HIV is considered a pandemic in South Africa, where the new trial takes place. Photograph: AP
The first new trial of a potential vaccine against HIV in seven years has begun in South Africa, raising hopes that it will help bring about the end of the epidemic.
Although fewer people are now dying from Aids because 18.2 million are on drug treatment for life to suppress the virus, efforts to prevent people from becoming infected have not been very successful. The infection rate has continued to rise and experts do not believe the epidemic will be ended without a vaccine.
The vaccine being tested is a modified version of the only one to have shown a positive effect, out of many that have gone into trials. Seven years ago, the vaccine known as RV144 showed a modest benefit of about 31% in a trial in Thailand.
That trial was controversial because the vaccine was a combination of two, called AidsVax and ALVAC, which were already 15 years old when it began. One of them, AidsVax, had failed in a trial on its own. The RV144 trial was very large – more than 16,400 Thai men and women without HIV took part, randomly assigned to receive either the combined vaccine or a placebo injection. At the end of the three-year trial, 125 people had become infected – 51 who had received the vaccine and 74 who had not.
But researchers chasing the holy grail of a vaccine think they could have better success in South Africa, because of a number of modifications. The new trial, called HVTN 702, has just begun to enrol the first of 5,400 men and women aged 18-35.
“HIV has taken a devastating toll in South Africa, but now we begin a scientific exploration that could hold great promise for our country. If an HIV vaccine were found to work in South Africa, it could dramatically alter the course of the pandemic,” said Dr Glenda Gray, chief executive of the South African Medical Research Council, which is involved in the study.

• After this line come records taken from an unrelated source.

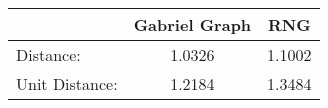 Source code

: \begin{tabular}{l|c|c|}
 & Gabriel Graph & RNG\\
\hline
Distance: & 1.0326 & 1.1002\\
Unit Distance: & 1.2184 & 1.3484\\
\end{tabular} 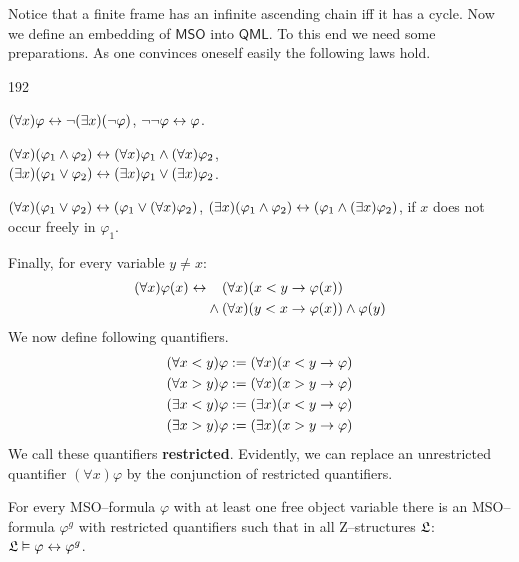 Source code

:Notice that a finite frame has an infinite ascending chain iff 
it has a cycle. Now we define an embedding of $\mathsf{MSO}$ into 
$\mathsf{QML}$. To this end we need some preparations. As one convinces 
oneself easily the following laws hold.
\begin{dingautolist}{192}
\item $(\forall x)\varphi \leftrightarrow \neg (\exists x)(\neg
        \varphi)$, $\neg\neg \varphi \leftrightarrow \varphi$.
\item $(\forall x)(\varphi_1 \wedge \varphi_2) \leftrightarrow
	(\forall x)\varphi_1 \wedge (\forall x)\varphi_2$, \\
        $(\exists x)(\varphi_1 \vee \varphi_2)
	\leftrightarrow (\exists x)\varphi_1 \vee (\exists x)\varphi_2$.
\item $(\forall x)(\varphi_1 \vee \varphi_2) \leftrightarrow
	(\varphi_1 \vee (\forall x)\varphi_2)$,
	$(\exists x)(\varphi_1 \wedge \varphi_2) \leftrightarrow
	(\varphi_1 \wedge (\exists x)\varphi_2)$,
        if $x$ does not occur freely in $\varphi_1$.
\end{dingautolist}
Finally, for every variable $y \neq x$:
\begin{align}
(\forall x)\varphi(x) \dpf & \phantom{\mbox{}\und\mbox{}}
    (\forall x)(x < y \pf \varphi(x)) 
\\\notag
   & \und (\forall x)(y < x \pf \varphi(x)) \und \varphi(y)
\end{align}
We now define following quantifiers.
\begin{equation}
\begin{split}
(\forall x < y)\varphi & := (\forall x)(x < y \rightarrow \varphi) \\
(\forall x > y)\varphi & := (\forall x)(x > y \rightarrow \varphi) \\
(\exists x < y)\varphi & := (\exists x)(x < y \rightarrow \varphi) \\
(\exists x > y)\varphi & := (\exists x)(x > y \rightarrow \varphi)
\end{split}
\end{equation}
We call these quantifiers \textbf{restricted}. Evidently, we can
replace an unrestricted quantifier $(\forall x)\varphi$
by the conjunction of restricted quantifiers.  
\begin{lem}
For every MSO--formula $\varphi$ with at least one free
object variable there is an MSO--formula
$\varphi^g$ with restricted quantifiers such that
in all Z--struc\-tu\-res $\mathfrak{L}$: $\mathfrak{L} \vDash \varphi \leftrightarrow \varphi^g$.
\end{lem}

“It’s an important trial to do. I’m very pleased that we were able to get it off the ground,” said Dr Anthony Fauci, director of the National Institute of Allergy and Infectious Diseases in the US that is co-funding the trial.
The Thai trial’s modest success was in people at low risk of HIV infection. “We have always said that if a vaccine is going to be ultimately effective, it is going to have to prove itself in a relatively high-risk group. So we always had the intention of extending and extrapolating the principle of the RV144 study to a setting such as southern Africa,” said Fauci.
The aspiration is to push the effectiveness up from 31% to between 50% and 60%, he said. “Obviously we’d like it to be 90% but that is probably asking too much given the complexity of HIV and the body’s immune response to it,” he said. If they could get a vaccine of at least 50% efficacy for use in combination with other prevention tools, such as condoms, antiretroviral drugs and circumcision, “that will be a major, major advance”, he said.
The modified vaccine uses an isolate of the virus that circulates in southern Africa, called the C clade. There will be more booster shots of the vaccine and the use of an adjuvant to enhance the response of the immune system. Volunteers will get five shots of the vaccine and three boosters – a schedule that the researchers will look to slim down for use in the real world if it is successful.
Prof Linda-Gail Bekker, of the University of Cape Town and president of the International AIDS Society, who is also involved in the study, said the result from the Thai trial, although only 31% “made those of us in the HIV vaccine world quite excited”. For the first time, it looked as though a vaccine was possible.
“Pretty soon after the trial, the world started to galvanise to decide what we needed to do,” she said. The epidemic in Thailand was abating, so with a low rate of new infections, it was not the best place to study the vaccine further. “We recognised we had to come to southern Africa to do the trial, so we had to modify the vaccine product.”
The aim of the new trial is to produce evidence for the regulators and obtain a licence for a vaccine. “Probably the magic number is 50% at three years,” she said. “I think nobody will be very interested in a vaccine that is less than 50%.” A vaccine with lower efficacy could be a problem if people assume they are protected and take no further precautions against HIV. But a vaccine with 50% efficacy could make a big impact, she said.
At least two-thirds of the participants will be women, who are more likely to get infected at that age than men. “The toolbox is in desperate need of something like this. We remain very optimistic,” said Bekker. “We are constantly aware of the desperate need and very excited that we are finally getting on and trying something again now.
“We’ve never treated our way out of an epidemic. There’s no doubt we have to have primary prevention alongside treatment in order to get HIV control, but we are not going to get HIV eradication without a vaccine. That is very clear.”